TASK REQUIREMENTS »
The records that follow are to be printed exactly, with no images.

ENTRIES SUPPLIED »
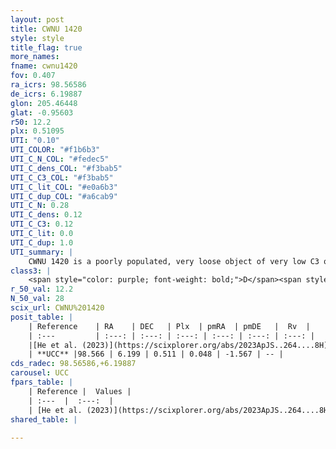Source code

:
 ```yaml
---
layout: post
title: CWNU 1420
style: style
title_flag: true
more_names: 
fname: cwnu1420
fov: 0.407
ra_icrs: 98.56586
de_icrs: 6.19887
glon: 205.46448
glat: -0.95603
r50: 12.2
plx: 0.51095
UTI: "0.10"
UTI_COLOR: "#f1b6b3"
UTI_C_N_COL: "#fedec5"
UTI_C_dens_COL: "#f3bab5"
UTI_C_C3_COL: "#f3bab5"
UTI_C_lit_COL: "#e0a6b3"
UTI_C_dup_COL: "#a6cab9"
UTI_C_N: 0.28
UTI_C_dens: 0.12
UTI_C_C3: 0.12
UTI_C_lit: 0.0
UTI_C_dup: 1.0
UTI_summary: |
    CWNU 1420 is a poorly populated, very loose object of very low C3 quality. It was recently reported in the literature.
class3: |
    <span style="color: purple; font-weight: bold;">D</span><span style="color: red; font-weight: bold;">C</span>
r_50_val: 12.2
N_50_val: 28
scix_url: CWNU%201420
posit_table: |
    | Reference    | RA    | DEC   | Plx  | pmRA  | pmDE   |  Rv  |
    | :---         | :---: | :---: | :---: | :---: | :---: | :---: |
    |[He et al. (2023)](https://scixplorer.org/abs/2023ApJS..264....8H) | 98.588 | 6.217 | 0.504 | 0.049 | -1.568 | -- |
    | **UCC** |98.566 | 6.199 | 0.511 | 0.048 | -1.567 | -- | 
cds_radec: 98.56586,+6.19887
carousel: UCC
fpars_table: |
    | Reference |  Values |
    | :---  |  :---:  |
    | [He et al. (2023)](https://scixplorer.org/abs/2023ApJS..264....8H) | `A0=1.45, m-M=11.3, logAge=7.6` |
shared_table: |
    
---
```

RESULT OF THE TASK »
Source code

:
 ```yaml
---
layout: post
title: CWNU 1420
style: style
title_flag: true
more_names: 
fname: cwnu1420
fov: 0.407
ra_icrs: 98.56586
de_icrs: 6.19887
glon: 205.46448
glat: -0.95603
r50: 12.2
plx: 0.51095
UTI: "0.10"
UTI_COLOR: "#f1b6b3"
UTI_C_N_COL: "#fedec5"
UTI_C_dens_COL: "#f3bab5"
UTI_C_C3_COL: "#f3bab5"
UTI_C_lit_COL: "#e0a6b3"
UTI_C_dup_COL: "#a6cab9"
UTI_C_N: 0.28
UTI_C_dens: 0.12
UTI_C_C3: 0.12
UTI_C_lit: 0.0
UTI_C_dup: 1.0
UTI_summary: |
    CWNU 1420 is a poorly populated, very loose object of very low C3 quality. It was recently reported in the literature.
class3: |
    <span style="color: purple; font-weight: bold;">D</span><span style="color: red; font-weight: bold;">C</span>
r_50_val: 12.2
N_50_val: 28
scix_url: CWNU%201420
posit_table: |
    | Reference    | RA    | DEC   | Plx  | pmRA  | pmDE   |  Rv  |
    | :---         | :---: | :---: | :---: | :---: | :---: | :---: |
    |[He et al. (2023)](https://scixplorer.org/abs/2023ApJS..264....8H) | 98.588 | 6.217 | 0.504 | 0.049 | -1.568 | -- |
    | **UCC** |98.566 | 6.199 | 0.511 | 0.048 | -1.567 | -- | 
cds_radec: 98.56586,+6.19887
carousel: UCC
fpars_table: |
    | Reference |  Values |
    | :---  |  :---:  |
    | [He et al. (2023)](https://scixplorer.org/abs/2023ApJS..264....8H) | `A0=1.45, m-M=11.3, logAge=7.6` |
shared_table: |
    
---
```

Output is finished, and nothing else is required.